## WHAT YOU NEED TO DO
Search the material for the string "erfolgt", then show every line where it turns up.

■ ■ ■ ■ ■ ■ ■

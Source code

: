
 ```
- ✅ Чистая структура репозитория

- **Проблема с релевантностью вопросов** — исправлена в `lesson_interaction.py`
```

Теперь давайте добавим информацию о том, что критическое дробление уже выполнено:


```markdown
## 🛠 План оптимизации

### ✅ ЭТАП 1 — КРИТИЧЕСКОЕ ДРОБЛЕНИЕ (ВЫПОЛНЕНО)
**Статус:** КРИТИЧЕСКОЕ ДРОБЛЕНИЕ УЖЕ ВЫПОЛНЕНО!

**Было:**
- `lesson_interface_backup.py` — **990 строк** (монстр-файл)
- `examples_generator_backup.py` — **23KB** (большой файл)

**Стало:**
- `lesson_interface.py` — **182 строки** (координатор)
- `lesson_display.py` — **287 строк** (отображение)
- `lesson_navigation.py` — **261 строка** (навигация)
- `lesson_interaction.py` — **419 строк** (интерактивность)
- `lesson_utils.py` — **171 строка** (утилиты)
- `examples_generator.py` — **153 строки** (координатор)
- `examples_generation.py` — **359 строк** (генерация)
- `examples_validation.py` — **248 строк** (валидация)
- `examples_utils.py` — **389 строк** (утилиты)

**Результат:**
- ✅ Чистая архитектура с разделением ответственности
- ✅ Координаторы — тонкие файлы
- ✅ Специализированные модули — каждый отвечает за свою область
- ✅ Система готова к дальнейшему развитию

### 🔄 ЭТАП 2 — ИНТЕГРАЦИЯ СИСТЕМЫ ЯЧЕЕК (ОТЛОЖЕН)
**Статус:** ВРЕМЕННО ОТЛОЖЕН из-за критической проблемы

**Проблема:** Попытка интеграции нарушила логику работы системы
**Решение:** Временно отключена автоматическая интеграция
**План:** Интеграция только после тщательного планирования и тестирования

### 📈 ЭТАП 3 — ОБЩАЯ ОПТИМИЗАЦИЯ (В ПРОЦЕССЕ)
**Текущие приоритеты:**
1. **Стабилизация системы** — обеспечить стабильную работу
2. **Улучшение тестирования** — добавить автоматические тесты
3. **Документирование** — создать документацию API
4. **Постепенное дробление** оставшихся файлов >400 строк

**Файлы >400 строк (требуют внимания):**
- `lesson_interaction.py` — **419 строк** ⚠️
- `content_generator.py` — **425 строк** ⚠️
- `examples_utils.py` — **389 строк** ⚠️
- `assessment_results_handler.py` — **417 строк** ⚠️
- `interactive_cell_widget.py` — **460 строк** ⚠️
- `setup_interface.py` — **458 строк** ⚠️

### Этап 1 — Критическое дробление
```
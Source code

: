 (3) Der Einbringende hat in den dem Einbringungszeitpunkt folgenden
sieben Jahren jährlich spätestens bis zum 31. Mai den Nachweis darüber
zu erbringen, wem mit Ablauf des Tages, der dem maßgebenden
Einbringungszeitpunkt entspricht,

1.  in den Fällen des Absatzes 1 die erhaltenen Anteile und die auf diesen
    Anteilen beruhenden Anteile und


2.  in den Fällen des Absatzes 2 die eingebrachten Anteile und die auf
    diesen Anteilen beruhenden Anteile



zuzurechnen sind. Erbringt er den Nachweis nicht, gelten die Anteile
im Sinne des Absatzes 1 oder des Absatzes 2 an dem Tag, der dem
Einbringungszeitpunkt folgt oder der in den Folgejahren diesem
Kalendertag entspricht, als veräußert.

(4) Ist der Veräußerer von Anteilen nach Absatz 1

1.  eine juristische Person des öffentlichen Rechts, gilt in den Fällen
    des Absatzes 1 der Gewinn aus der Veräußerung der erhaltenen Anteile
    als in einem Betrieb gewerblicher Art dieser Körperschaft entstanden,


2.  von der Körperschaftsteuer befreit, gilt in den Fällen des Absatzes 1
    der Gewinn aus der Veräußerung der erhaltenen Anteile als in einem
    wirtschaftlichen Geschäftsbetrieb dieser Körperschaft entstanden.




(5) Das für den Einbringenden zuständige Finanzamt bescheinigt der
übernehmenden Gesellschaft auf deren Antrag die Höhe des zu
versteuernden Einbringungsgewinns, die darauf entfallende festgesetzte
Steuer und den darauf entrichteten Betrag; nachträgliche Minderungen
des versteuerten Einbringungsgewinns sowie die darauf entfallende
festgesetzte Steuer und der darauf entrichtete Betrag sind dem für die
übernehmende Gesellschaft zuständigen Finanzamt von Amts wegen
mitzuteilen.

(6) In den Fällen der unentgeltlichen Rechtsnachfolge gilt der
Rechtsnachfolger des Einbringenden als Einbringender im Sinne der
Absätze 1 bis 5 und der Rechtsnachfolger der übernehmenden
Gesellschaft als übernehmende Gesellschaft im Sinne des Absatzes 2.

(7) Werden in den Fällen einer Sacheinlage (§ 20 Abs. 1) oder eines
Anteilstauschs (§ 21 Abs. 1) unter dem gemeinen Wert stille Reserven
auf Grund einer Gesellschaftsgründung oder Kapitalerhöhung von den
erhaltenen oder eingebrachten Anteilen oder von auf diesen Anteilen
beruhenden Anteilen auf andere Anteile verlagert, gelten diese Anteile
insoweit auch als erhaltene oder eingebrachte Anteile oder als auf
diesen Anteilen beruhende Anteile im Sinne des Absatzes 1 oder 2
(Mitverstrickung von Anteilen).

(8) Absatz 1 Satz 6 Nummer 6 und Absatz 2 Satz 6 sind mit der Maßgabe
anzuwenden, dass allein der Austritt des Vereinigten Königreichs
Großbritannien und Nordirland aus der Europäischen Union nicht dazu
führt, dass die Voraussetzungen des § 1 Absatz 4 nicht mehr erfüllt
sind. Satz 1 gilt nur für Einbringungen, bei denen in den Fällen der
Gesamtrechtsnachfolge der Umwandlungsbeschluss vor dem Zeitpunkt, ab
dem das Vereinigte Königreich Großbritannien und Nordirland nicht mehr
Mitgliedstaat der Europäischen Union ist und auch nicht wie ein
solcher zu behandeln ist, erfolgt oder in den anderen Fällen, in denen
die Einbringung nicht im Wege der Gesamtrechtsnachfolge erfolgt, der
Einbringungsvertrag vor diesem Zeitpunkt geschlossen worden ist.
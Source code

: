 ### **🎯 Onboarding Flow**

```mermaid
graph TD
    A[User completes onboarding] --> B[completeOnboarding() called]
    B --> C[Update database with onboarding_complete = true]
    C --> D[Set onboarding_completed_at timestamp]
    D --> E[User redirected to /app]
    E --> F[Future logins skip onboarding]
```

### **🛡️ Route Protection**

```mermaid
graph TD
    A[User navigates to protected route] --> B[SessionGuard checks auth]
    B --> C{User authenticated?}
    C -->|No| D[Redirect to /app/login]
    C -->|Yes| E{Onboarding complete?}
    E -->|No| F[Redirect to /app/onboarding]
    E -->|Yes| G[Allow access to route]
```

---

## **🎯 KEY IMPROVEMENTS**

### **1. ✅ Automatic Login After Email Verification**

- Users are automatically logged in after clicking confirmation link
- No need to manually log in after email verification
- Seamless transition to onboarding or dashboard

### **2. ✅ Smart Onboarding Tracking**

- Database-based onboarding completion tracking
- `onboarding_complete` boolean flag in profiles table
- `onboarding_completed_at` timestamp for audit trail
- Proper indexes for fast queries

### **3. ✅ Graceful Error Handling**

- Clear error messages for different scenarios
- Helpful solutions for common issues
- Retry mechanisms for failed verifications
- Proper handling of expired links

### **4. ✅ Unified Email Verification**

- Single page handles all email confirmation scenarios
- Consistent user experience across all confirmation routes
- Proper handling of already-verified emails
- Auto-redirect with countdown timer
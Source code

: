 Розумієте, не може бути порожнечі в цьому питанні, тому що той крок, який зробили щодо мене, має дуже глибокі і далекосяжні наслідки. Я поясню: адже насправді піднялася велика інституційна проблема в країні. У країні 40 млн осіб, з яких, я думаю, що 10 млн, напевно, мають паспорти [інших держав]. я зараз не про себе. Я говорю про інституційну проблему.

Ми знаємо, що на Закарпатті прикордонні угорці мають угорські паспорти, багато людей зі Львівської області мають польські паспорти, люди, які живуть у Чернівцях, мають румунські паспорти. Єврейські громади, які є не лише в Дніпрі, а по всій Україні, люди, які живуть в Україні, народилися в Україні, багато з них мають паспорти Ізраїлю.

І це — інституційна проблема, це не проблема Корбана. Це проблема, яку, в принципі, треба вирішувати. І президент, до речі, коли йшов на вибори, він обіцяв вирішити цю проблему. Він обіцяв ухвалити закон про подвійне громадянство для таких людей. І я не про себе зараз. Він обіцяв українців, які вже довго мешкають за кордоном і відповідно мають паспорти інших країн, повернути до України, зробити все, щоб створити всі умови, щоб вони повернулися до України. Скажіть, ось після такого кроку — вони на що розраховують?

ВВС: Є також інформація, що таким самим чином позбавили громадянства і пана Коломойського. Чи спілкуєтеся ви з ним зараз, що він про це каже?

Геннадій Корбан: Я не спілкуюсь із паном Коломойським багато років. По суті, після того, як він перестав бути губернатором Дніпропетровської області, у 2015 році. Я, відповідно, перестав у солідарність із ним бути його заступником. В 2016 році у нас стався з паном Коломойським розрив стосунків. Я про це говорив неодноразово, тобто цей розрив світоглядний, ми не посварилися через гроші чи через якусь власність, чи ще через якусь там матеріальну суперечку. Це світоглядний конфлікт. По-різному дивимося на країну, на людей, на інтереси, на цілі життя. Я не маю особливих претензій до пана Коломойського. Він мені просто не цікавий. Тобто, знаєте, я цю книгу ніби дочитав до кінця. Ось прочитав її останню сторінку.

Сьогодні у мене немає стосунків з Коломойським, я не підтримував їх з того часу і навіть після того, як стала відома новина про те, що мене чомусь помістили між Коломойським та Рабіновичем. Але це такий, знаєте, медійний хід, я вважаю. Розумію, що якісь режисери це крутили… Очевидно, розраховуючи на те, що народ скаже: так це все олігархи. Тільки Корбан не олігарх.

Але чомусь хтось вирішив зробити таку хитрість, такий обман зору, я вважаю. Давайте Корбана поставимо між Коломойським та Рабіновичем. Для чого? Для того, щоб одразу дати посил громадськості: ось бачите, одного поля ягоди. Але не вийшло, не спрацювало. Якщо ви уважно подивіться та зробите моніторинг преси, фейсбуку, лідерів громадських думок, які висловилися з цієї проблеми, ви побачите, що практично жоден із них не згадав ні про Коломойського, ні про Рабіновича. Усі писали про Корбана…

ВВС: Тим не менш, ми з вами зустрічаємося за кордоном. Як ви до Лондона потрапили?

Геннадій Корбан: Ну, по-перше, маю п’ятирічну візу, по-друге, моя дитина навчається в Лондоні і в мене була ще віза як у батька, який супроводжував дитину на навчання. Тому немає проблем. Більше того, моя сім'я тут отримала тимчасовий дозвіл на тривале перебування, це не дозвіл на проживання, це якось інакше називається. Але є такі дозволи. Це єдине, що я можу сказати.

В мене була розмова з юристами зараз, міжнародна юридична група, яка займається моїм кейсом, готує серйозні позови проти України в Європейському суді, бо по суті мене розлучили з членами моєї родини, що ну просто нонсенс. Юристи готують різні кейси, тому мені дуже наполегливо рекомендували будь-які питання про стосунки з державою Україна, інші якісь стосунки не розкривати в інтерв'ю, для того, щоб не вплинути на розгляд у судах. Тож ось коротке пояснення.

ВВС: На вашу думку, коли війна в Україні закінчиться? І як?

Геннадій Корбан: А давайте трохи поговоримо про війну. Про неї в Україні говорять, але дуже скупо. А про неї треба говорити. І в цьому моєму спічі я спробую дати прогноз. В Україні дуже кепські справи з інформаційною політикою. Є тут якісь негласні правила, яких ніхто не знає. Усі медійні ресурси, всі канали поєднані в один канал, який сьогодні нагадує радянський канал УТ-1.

■ ■ ■ ■ ■ ■ ■

## OUTPUT FOR THIS TASK
solcher zu behandeln ist, erfolgt oder in den anderen Fällen, in denen
die Einbringung nicht im Wege der Gesamtrechtsnachfolge erfolgt, der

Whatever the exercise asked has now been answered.